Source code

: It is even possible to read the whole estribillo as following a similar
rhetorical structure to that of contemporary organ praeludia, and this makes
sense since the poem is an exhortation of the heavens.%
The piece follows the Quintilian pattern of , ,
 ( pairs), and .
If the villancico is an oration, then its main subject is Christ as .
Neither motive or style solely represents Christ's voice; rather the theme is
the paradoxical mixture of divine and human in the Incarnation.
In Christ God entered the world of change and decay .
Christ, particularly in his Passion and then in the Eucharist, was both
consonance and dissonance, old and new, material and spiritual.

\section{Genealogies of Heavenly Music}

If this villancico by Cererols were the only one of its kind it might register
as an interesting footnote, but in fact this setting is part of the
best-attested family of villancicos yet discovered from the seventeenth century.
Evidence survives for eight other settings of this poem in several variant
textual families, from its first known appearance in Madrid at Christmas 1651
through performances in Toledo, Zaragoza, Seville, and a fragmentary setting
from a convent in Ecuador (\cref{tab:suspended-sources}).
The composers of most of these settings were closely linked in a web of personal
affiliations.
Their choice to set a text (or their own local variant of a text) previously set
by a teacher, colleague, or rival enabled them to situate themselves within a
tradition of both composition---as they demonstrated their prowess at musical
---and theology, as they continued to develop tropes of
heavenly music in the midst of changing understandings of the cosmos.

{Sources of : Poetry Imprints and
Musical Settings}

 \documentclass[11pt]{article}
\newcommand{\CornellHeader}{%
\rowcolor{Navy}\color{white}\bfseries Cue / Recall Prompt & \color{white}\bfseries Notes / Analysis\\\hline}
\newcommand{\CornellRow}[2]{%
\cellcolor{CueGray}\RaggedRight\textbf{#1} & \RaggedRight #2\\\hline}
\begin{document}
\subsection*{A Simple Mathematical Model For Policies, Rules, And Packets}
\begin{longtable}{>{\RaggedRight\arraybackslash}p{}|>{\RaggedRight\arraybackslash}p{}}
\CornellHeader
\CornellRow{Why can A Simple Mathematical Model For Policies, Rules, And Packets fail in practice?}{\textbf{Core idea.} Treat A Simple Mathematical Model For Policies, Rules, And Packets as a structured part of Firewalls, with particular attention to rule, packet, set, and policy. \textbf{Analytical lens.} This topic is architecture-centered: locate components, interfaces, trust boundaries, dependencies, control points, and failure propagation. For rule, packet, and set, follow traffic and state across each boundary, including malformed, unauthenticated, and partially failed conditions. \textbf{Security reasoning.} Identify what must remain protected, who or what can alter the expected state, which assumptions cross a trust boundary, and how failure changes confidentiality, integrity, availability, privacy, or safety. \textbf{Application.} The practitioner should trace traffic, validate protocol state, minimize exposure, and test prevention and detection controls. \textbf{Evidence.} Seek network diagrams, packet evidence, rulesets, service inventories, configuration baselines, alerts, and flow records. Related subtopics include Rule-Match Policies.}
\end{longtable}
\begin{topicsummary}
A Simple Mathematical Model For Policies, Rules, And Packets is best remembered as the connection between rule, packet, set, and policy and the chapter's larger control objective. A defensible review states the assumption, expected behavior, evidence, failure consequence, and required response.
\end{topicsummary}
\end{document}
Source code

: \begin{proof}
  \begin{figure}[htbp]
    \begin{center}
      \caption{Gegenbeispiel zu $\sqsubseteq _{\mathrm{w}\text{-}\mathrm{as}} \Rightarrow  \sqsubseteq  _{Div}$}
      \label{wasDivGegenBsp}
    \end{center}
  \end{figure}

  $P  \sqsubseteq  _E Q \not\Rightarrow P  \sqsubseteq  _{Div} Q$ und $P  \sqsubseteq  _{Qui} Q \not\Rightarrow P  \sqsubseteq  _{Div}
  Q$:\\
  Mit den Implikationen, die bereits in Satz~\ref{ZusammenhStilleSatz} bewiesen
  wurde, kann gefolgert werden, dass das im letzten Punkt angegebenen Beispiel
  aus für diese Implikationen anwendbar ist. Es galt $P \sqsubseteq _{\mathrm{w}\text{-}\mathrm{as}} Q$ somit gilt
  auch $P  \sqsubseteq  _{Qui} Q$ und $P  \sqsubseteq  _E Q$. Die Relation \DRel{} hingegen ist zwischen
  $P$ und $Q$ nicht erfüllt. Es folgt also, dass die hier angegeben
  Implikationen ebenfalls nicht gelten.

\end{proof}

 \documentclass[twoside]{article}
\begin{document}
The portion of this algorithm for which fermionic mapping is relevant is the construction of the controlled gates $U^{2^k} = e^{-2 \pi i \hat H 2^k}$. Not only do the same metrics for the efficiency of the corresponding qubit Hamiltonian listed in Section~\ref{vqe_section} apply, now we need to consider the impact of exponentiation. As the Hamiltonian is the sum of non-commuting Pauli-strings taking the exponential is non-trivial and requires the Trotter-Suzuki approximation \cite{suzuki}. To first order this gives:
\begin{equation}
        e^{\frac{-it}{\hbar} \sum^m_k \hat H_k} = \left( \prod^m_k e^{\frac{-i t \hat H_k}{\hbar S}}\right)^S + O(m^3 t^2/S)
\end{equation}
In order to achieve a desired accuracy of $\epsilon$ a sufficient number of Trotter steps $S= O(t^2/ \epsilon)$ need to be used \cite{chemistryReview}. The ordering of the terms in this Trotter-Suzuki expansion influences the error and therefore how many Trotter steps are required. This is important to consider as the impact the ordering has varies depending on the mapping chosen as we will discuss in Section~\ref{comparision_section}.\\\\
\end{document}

* _Action item_: Write all the entries again precisely as they were given.

* _Output for this task_:
Source code

: It is even possible to read the whole estribillo as following a similar
rhetorical structure to that of contemporary organ praeludia, and this makes
sense since the poem is an exhortation of the heavens.%
The piece follows the Quintilian pattern of , ,
 ( pairs), and .
If the villancico is an oration, then its main subject is Christ as .
Neither motive or style solely represents Christ's voice; rather the theme is
the paradoxical mixture of divine and human in the Incarnation.
In Christ God entered the world of change and decay .
Christ, particularly in his Passion and then in the Eucharist, was both
consonance and dissonance, old and new, material and spiritual.

\section{Genealogies of Heavenly Music}

If this villancico by Cererols were the only one of its kind it might register
as an interesting footnote, but in fact this setting is part of the
best-attested family of villancicos yet discovered from the seventeenth century.
Evidence survives for eight other settings of this poem in several variant
textual families, from its first known appearance in Madrid at Christmas 1651
through performances in Toledo, Zaragoza, Seville, and a fragmentary setting
from a convent in Ecuador (\cref{tab:suspended-sources}).
The composers of most of these settings were closely linked in a web of personal
affiliations.
Their choice to set a text (or their own local variant of a text) previously set
by a teacher, colleague, or rival enabled them to situate themselves within a
tradition of both composition---as they demonstrated their prowess at musical
---and theology, as they continued to develop tropes of
heavenly music in the midst of changing understandings of the cosmos.

{Sources of : Poetry Imprints and
Musical Settings}

 \documentclass[11pt]{article}
\newcommand{\CornellHeader}{%
\rowcolor{Navy}\color{white}\bfseries Cue / Recall Prompt & \color{white}\bfseries Notes / Analysis\\\hline}
\newcommand{\CornellRow}[2]{%
\cellcolor{CueGray}\RaggedRight\textbf{#1} & \RaggedRight #2\\\hline}
\begin{document}
\subsection*{A Simple Mathematical Model For Policies, Rules, And Packets}
\begin{longtable}{>{\RaggedRight\arraybackslash}p{}|>{\RaggedRight\arraybackslash}p{}}
\CornellHeader
\CornellRow{Why can A Simple Mathematical Model For Policies, Rules, And Packets fail in practice?}{\textbf{Core idea.} Treat A Simple Mathematical Model For Policies, Rules, And Packets as a structured part of Firewalls, with particular attention to rule, packet, set, and policy. \textbf{Analytical lens.} This topic is architecture-centered: locate components, interfaces, trust boundaries, dependencies, control points, and failure propagation. For rule, packet, and set, follow traffic and state across each boundary, including malformed, unauthenticated, and partially failed conditions. \textbf{Security reasoning.} Identify what must remain protected, who or what can alter the expected state, which assumptions cross a trust boundary, and how failure changes confidentiality, integrity, availability, privacy, or safety. \textbf{Application.} The practitioner should trace traffic, validate protocol state, minimize exposure, and test prevention and detection controls. \textbf{Evidence.} Seek network diagrams, packet evidence, rulesets, service inventories, configuration baselines, alerts, and flow records. Related subtopics include Rule-Match Policies.}
\end{longtable}
\begin{topicsummary}
A Simple Mathematical Model For Policies, Rules, And Packets is best remembered as the connection between rule, packet, set, and policy and the chapter's larger control objective. A defensible review states the assumption, expected behavior, evidence, failure consequence, and required response.
\end{topicsummary}
\end{document}
Source code

: \begin{proof}
  \begin{figure}[htbp]
    \begin{center}
      \caption{Gegenbeispiel zu $\sqsubseteq _{\mathrm{w}\text{-}\mathrm{as}} \Rightarrow  \sqsubseteq  _{Div}$}
      \label{wasDivGegenBsp}
    \end{center}
  \end{figure}

  $P  \sqsubseteq  _E Q \not\Rightarrow P  \sqsubseteq  _{Div} Q$ und $P  \sqsubseteq  _{Qui} Q \not\Rightarrow P  \sqsubseteq  _{Div}
  Q$:\\
  Mit den Implikationen, die bereits in Satz~\ref{ZusammenhStilleSatz} bewiesen
  wurde, kann gefolgert werden, dass das im letzten Punkt angegebenen Beispiel
  aus für diese Implikationen anwendbar ist. Es galt $P \sqsubseteq _{\mathrm{w}\text{-}\mathrm{as}} Q$ somit gilt
  auch $P  \sqsubseteq  _{Qui} Q$ und $P  \sqsubseteq  _E Q$. Die Relation \DRel{} hingegen ist zwischen
  $P$ und $Q$ nicht erfüllt. Es folgt also, dass die hier angegeben
  Implikationen ebenfalls nicht gelten.

\end{proof}

 \documentclass[twoside]{article}
\begin{document}
The portion of this algorithm for which fermionic mapping is relevant is the construction of the controlled gates $U^{2^k} = e^{-2 \pi i \hat H 2^k}$. Not only do the same metrics for the efficiency of the corresponding qubit Hamiltonian listed in Section~\ref{vqe_section} apply, now we need to consider the impact of exponentiation. As the Hamiltonian is the sum of non-commuting Pauli-strings taking the exponential is non-trivial and requires the Trotter-Suzuki approximation \cite{suzuki}. To first order this gives:
\begin{equation}
        e^{\frac{-it}{\hbar} \sum^m_k \hat H_k} = \left( \prod^m_k e^{\frac{-i t \hat H_k}{\hbar S}}\right)^S + O(m^3 t^2/S)
\end{equation}
In order to achieve a desired accuracy of $\epsilon$ a sufficient number of Trotter steps $S= O(t^2/ \epsilon)$ need to be used \cite{chemistryReview}. The ordering of the terms in this Trotter-Suzuki expansion influences the error and therefore how many Trotter steps are required. This is important to consider as the impact the ordering has varies depending on the mapping chosen as we will discuss in Section~\ref{comparision_section}.\\\\
\end{document}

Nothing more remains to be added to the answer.